# Task requirements
Lines to return, exactly: from the line with "from Step 1 and" to the line with "If not, skip" in the entries below, both included.

(Saved entries)
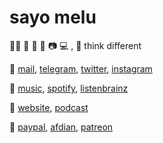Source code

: # sayo melu

🏳️‍⚧️ 🍩 🎵 📖 📷 💻 , 💭 think different

💬 [mail](mailto:hi.sayo@outlook.com), [telegram](https://t.me/sayo_melu), [twitter](https://twitter.com/sayo_melu), [instagram](https://www.instagram.com/sayo_melu)

🎈 [music](https://music.apple.com/profile/sayo_melu), [spotify](https://open.spotify.com/user/qnintpw1ar8z4wjs95m971lwq), [listenbrainz](https://listenbrainz.org/user/m94810)

📰 [website](asset/website.opml), [podcast](asset/podcast.opml)

💞 [paypal](https://paypal.me/p49302), [afdian](https://afdian.net/@sayomelu), [patreon](https://www.patreon.com/sayomelu)
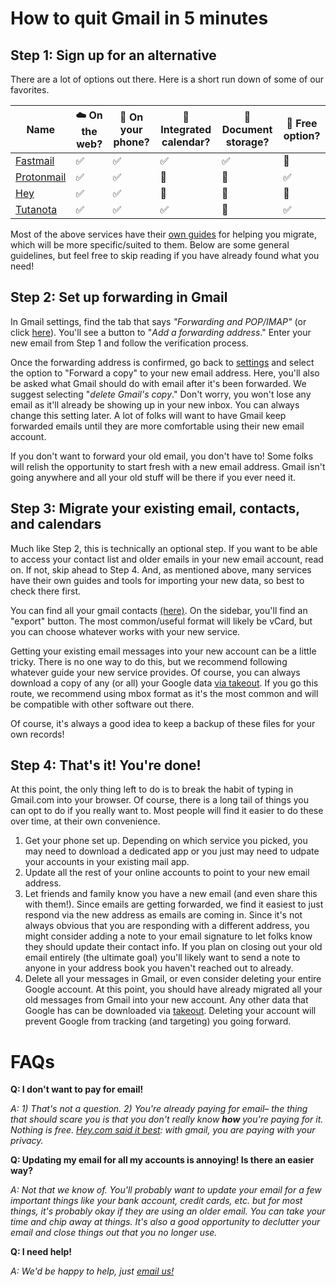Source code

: # How to quit Gmail in 5 minutes

## Step 1: Sign up for an alternative
There are a  lot of options out there. Here is a short run down of some of our
favorites.

| Name                                  | ☁️  On the web? | 🤳 On your phone? | 📆 Integrated calendar? | 📂 Document storage? | 🤑 Free option? |
|---------------------------------------|----------------|----------------|-------------------------|----------------------|--------------|
| [Fastmail](https://www.fastmail.com)  | ✅             | ✅             | ✅                      | ✅                   | 🚫           |
| [Protonmail](https://protonmail.com)  | ✅             | ✅             | 🚫                      | 🚫                   | ✅           |
| [Hey](https://hey.com)                | ✅             | ✅             | 🚫                      | 🚫                   | 🚫           |
| [Tutanota](https://www.tutanota.com/) | ✅             | ✅             | ✅                      | 🚫                   | ✅           |

Most of the above services have their [own guides](https://hey.com/moving-from-gmail/) for helping you migrate, which
will be more specific/suited to them. Below are some general guidelines, but
feel free to skip reading if you have already found what you need!


## Step 2: Set up forwarding in Gmail

In Gmail settings, find the tab that says *"Forwarding and POP/IMAP"* (or click
[here](https://mail.google.com/mail/u/2/#settings/fwdandpop)). You'll see a
button to "*Add a forwarding address*." Enter your new email from Step 1 and
follow the verification process.

Once the forwarding address is confirmed, go back to
[settings](https://mail.google.com/mail/u/2/#settings/fwdandpop) and select the
option to "Forward a copy" to your new email address. Here, you'll also be
asked what Gmail should do with email after it's been forwarded. We suggest
selecting "*delete Gmail's copy*." Don't worry, you won't lose any email as
it'll already be showing up in your new inbox. You can always change this
setting later. A lot of folks will want to have Gmail keep forwarded emails until they
are more comfortable using their new email account.


If you don't want to forward your old email, you don't have to! Some folks will
relish the opportunity to start fresh with a new email address. Gmail isn't
going anywhere and all your old stuff will be there if you ever need it.

## Step 3: Migrate your existing email, contacts, and calendars

Much like Step 2, this is technically an optional step. If you want to be able to
access your contact list and older emails in your new email account, read on.
If not, skip ahead to Step 4. And, as mentioned above, many services have their
own guides and tools for importing your new data, so best to check there first.

You can find all your gmail contacts [(here)](https://contacts.google.com/). On
the sidebar, you'll find an "export" button. The most common/useful format will
likely be vCard, but you can choose whatever works with your new service.

Getting your existing email messages into your new account can be a little tricky.
There is no one way to do this, but we recommend following whatever guide your new
service provides. Of course, you can always download a copy of any (or all) your
Google data [via takeout](https://takeout.google.com). If you go this route, we recommend using mbox
format as it's the most common and will be compatible with other software out
there.

Of course, it's always a good idea to keep a backup of these files for your own
records!

## Step 4: That's it! You're done!

At this point, the only thing left to do is to break the habit of typing in
Gmail.com into your browser. Of course, there is a long tail of things you can opt
to do if you really want to. Most people will find it easier to do these over
time, at their own convenience.

1. Get your phone set up. Depending on which service you picked, you may need to
   download a dedicated app or you just may need to udpate your accounts in your
   existing mail app.
1. Update all the rest of your online accounts to point to your new email address.
1. Let friends and family know you have a new email (and even share this with
   them!). Since emails are getting forwarded, we find it easiest to just
   respond via the new address as emails are coming in. Since it's not always
   obvious that you are responding with a different address, you might consider
   adding a note to your email signature to let folks know they should update
   their contact info.  If you plan on closing out your old email entirely (the
   ultimate goal) you'll likely want to send a note to anyone in your address
   book you haven't reached out to already.
1. Delete all your messages in Gmail, or even consider deleting your entire
   Google account. At this point, you should have already migrated all your old
   messages from Gmail into your new account. Any other data that Google has can
   be downloaded via [takeout](http://takeout.google.com). Deleting your account
   will prevent Google from tracking (and targeting) you going forward.


# FAQs
**Q: I don't want to pay for email!**

*A: 1) That's not a question. 2) You're already paying for email– the thing that
should scare you is that you don't really know **how** you're paying for it.
Nothing is free. [Hey.com said it best](https://hey.com/pricing/): with gmail,
you are paying with your privacy.*

**Q: Updating my email for all my accounts is annoying! Is there an easier way?**

*A: Not that we know of. You'll probably want to update your email for a few
important things like your bank account, credit cards, etc. but for most
things, it's probably okay if they are using an older email. You can take your
time and chip away at things. It's also a good opportunity to declutter your
email and close things out that you no longer use.*

**Q: I need help!**

*A: We'd be happy to help, just [email us!](mailto:help@dontbeevil.io)*
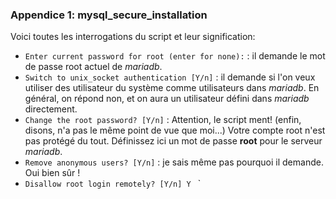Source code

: ### Appendice 1: mysql_secure_installation
Voici toutes les interrogations du script et leur signification:

 - `Enter current password for root (enter for none):` : il demande le mot de passe root actuel de _mariadb_.
 - `Switch to unix_socket authentication [Y/n]` : il demande si l'on veux utiliser des utilisateur du système comme utilisateurs dans _mariadb_. En général, on répond non, et on aura un utilisateur défini dans _mariadb_ directement.
 - `Change the root password? [Y/n]` : Attention, le script ment! (enfin, disons, n'a pas le même point de vue que moi...) Votre compte root n'est pas protégé du tout. Définissez ici un mot de passe **root** pour le serveur _mariadb_.
 - `Remove anonymous users? [Y/n]`  : je sais même pas pourquoi il demande. Oui bien sûr !
 - `Disallow root login remotely? [Y/n] Y
`
`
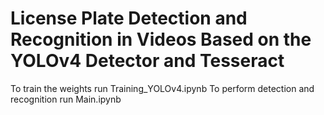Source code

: # License Plate Detection and Recognition in Videos Based on the YOLOv4 Detector and Tesseract

To train the weights run Training_YOLOv4.ipynb
To perform detection and recognition run Main.ipynb
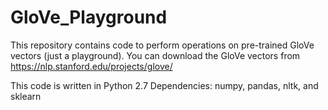 # GloVe_Playground

This repository contains code to perform operations on pre-trained GloVe vectors (just a playground). You can download the GloVe vectors from https://nlp.stanford.edu/projects/glove/

This code is written in Python 2.7
Dependencies: numpy, pandas, nltk, and sklearn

# Solution for this problem
button to "*Add a forwarding address*." Enter your new email from Step 1 and
follow the verification process.

Once the forwarding address is confirmed, go back to
[settings](https://mail.google.com/mail/u/2/#settings/fwdandpop) and select the
option to "Forward a copy" to your new email address. Here, you'll also be
asked what Gmail should do with email after it's been forwarded. We suggest
selecting "*delete Gmail's copy*." Don't worry, you won't lose any email as
it'll already be showing up in your new inbox. You can always change this
setting later. A lot of folks will want to have Gmail keep forwarded emails until they
are more comfortable using their new email account.


If you don't want to forward your old email, you don't have to! Some folks will
relish the opportunity to start fresh with a new email address. Gmail isn't
going anywhere and all your old stuff will be there if you ever need it.

## Step 3: Migrate your existing email, contacts, and calendars

Much like Step 2, this is technically an optional step. If you want to be able to
access your contact list and older emails in your new email account, read on.
If not, skip ahead to Step 4. And, as mentioned above, many services have their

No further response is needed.